William Dembski and Robert Marks II are working on what they are calling the Law of Conservation of Information. Essentially, it states that you cannot get more information out of a computational algorithm than you put in initially. If this is true, nonteleological evolution cannot in principle explain the origin of new biological information. See their paper here: http://www.uncommondescent.com/evolution/life%E2%80%99s-conservation-law-why-darwinian-evolution-cannot-create-biological-information/

Sunday, April 26, 2009

The Big Bang Theory and Christianity

In my astronomy class we will be discussing the origin of the universe soon; this of course includes discussion of the currently accepted theory of cosmological origins, the big bang theory. Just in mentioning some upcoming topics, I've already had one student (a Christian) raise her hand and protest. I cringe when this sort of thing happens, for two reasons. One, I don't believe Christians should be in the business of not allowing the current theories to be taught, and Two, Christians are often very misinformed about the big bang theory.

Christians often associate the big bang theory with an atheistic explanation of the universe (atheistic in the sense that the explanation does not require invoking a creator; the universe, in other words, has a naturalistic explanation). In fact, one of the big bang theory's original formulators and proponents was a Belgian priest by the name of George Lemaitre. While he based his theory on science, not his religious beliefs, there was a clear consistency between the traditional Christian view of the origin of the universe and the big bang theory. The establishment view of the time was a static, eternal universe; this preference can be traced back to the Greeks and was often considered the more appropriate, secular way of viewing the universe. Several decades after Lemaitre's initial proposal, some other astronomers had gathered some observational and mathematical support for the big bang theory. While the evidence was not conclusive, it certainly was worth paying attention to. However, this scientific work was largely ignored and ridiculed by the scientific establishment. Some scientists ridiculed the big bang as being a thinly disguised attempt to bring religion into the fold by characterizing God's initial creation event in scientific terms. The Pope also noticed the congruence between Christianity's creation event and the big bang, formally declaring that science had vindicated Christianity's long standing belief that the universe had a beginning. This of course further enraged the more zealous of the secular astronomers and probably further delayed acceptance of the theory.

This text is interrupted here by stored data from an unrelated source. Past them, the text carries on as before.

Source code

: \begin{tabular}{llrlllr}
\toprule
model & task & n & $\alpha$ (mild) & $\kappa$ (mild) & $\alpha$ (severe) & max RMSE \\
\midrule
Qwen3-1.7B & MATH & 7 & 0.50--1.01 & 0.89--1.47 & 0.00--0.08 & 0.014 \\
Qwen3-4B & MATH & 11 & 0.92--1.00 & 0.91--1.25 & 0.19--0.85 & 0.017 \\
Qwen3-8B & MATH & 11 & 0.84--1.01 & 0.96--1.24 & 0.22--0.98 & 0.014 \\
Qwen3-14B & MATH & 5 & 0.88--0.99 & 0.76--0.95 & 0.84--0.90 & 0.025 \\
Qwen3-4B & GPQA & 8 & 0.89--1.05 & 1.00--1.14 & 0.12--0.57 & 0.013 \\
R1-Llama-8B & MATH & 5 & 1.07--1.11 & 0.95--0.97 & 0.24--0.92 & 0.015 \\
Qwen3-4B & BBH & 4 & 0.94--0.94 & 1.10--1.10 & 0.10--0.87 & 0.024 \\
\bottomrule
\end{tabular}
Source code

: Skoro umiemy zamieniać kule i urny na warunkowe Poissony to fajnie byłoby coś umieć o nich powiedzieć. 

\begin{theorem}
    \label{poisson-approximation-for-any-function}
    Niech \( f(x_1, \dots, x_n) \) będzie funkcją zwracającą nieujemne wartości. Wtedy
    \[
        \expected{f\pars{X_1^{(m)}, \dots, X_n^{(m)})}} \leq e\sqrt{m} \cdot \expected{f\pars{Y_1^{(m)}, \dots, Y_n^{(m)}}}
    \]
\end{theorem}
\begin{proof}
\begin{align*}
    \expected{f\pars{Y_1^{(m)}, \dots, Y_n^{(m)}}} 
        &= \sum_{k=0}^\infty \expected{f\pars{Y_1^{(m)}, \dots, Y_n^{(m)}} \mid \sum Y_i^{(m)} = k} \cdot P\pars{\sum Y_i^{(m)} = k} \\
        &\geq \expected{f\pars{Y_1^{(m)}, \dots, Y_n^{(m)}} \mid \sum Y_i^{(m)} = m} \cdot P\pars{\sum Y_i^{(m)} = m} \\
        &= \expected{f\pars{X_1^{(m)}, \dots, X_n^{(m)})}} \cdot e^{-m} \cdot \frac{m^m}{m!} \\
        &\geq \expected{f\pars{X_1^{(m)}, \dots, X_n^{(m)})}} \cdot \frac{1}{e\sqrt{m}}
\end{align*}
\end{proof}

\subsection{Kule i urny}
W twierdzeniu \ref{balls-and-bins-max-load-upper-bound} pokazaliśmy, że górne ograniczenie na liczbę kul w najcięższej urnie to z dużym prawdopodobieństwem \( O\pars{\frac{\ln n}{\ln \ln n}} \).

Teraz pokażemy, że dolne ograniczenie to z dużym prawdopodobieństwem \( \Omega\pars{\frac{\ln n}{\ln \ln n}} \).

So, in contrast to what people often seem to believe, the big bang theory actually can quite easily be seen to support (or at least be compatible with) the initial creation event of Christianity. In fact, there is more tension between an atheistic worldview and the big bang than there is between Christianity and the big bang (a side note: I do not consider it wise for Christianity to ally itself too closely with any specific theory). After all, an eternal universe does not require a starting point, and therefore, no creator. The big bang theory posits that the universe itself (including space, time, and all known laws of physics) originated during this singular event. The implication is that something outside of space, time, and the known laws of physics must be responsible for the initiation of this event. This has not gone unnoticed by secular astronomers, hence the efforts by scientists such as Stephen Hawking to escape the conclusions of their own work by mathematically wriggling their way out of a universe with a beginning (Hawking uses imaginary time to circumvent an actual beginning, preferring instead a self-contained universe with no possibility of a creator).

To sum up, Christians need not fear the big bang theory (or embrace it too closely). Rather, we can observe the shared characteristics that it has with Christian beliefs and watch where the science leads.